Antimicrobial biosynthetic potential and diversity of culturable soil actinobacteria from forest ecosystems of Northeast India.

Actinobacteria is a goldmine for the discovery of abundant secondary metabolites with diverse biological activities. This study explores antimicrobial biosynthetic potential and diversity of actinobacteria from Pobitora Wildlife Sanctuary and Kaziranga National Park of Assam, India, lying in the Indo-Burma mega-biodiversity hotspot.

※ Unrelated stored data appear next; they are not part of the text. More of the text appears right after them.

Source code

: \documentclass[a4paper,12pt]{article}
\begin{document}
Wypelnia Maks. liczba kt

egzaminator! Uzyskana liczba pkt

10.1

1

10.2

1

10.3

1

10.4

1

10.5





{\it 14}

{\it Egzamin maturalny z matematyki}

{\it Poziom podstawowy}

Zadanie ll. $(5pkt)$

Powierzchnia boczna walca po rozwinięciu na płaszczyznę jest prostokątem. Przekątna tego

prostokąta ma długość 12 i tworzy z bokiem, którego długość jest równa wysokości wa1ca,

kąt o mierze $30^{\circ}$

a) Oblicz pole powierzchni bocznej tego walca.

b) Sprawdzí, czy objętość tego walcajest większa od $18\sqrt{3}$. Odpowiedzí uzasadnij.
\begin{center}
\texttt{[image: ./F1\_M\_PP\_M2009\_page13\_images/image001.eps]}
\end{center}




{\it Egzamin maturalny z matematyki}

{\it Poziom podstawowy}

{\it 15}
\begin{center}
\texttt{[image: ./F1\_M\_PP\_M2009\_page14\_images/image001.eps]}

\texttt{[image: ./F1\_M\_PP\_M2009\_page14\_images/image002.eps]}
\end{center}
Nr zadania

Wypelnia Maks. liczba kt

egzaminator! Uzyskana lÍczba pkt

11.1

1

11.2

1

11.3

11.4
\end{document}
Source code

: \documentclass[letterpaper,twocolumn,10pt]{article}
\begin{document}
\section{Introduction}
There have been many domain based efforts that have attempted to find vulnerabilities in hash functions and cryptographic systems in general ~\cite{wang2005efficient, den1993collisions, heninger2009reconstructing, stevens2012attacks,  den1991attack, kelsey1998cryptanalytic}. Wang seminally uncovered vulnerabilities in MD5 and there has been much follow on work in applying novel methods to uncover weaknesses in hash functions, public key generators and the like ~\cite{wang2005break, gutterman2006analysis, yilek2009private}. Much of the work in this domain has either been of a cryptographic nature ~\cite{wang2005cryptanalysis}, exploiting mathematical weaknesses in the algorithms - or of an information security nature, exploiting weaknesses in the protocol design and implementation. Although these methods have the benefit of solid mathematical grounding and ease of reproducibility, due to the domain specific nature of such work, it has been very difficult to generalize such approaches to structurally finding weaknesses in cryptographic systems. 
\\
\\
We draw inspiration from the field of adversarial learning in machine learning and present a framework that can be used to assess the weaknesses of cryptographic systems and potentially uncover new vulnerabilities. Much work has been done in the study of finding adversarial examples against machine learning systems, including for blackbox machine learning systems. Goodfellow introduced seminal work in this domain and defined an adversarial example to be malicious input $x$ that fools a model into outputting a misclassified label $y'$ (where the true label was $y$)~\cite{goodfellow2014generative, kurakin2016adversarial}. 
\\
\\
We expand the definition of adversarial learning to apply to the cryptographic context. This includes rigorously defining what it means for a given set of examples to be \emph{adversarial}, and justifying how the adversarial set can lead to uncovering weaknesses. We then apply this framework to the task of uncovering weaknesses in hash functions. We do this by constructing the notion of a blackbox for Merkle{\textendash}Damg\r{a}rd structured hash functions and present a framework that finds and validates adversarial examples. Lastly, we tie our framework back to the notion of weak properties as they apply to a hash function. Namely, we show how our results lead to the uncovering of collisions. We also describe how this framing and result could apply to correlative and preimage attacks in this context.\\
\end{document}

A total of 107 actinobacteria were isolated, of which 77 exhibited significant antagonistic activity. 24 isolates tested positive for at least one of the polyketide synthase type I, polyketide synthase type II or non-ribosomal peptide synthase genes within their genome. Their secondary metabolite pathway products were predicted to be involved in the production of ansamycin, benzoisochromanequinone, streptogramin using DoBISCUIT database. Molecular identification indicated that these actinobacteria predominantly belonged to genus Streptomyces, followed by Nocardia and Kribbella. 4 strains, viz. Streptomyces sp. PB-79 (GenBank accession no. KU901725; 1313 bp), Streptomyces sp. Kz-28 (GenBank accession no. KY000534; 1378 bp), Streptomyces sp. Kz-32 (GenBank accession no. KY000536; 1377 bp) and Streptomyces sp. Kz-67 (GenBank accession no. KY000540; 1383 bp) showed ~89.5% similarity to the nearest type strain in EzTaxon database and may be considered novel. Streptomyces sp. Kz-24 (GenBank accession no. KY000533; 1367 bp) showed only 96.2% sequence similarity to S. malaysiensis and exhibited minimum inhibitory concentration of 0.024 µg/mL against methicilin resistant Staphylococcus aureus ATCC 43300 and Candida albicans MTCC 227. This study establishes that actinobacteria isolated from the poorly explored Indo-Burma mega-biodiversity hotspot may be an extremely rich reservoir for production of biologically active compounds for human welfare.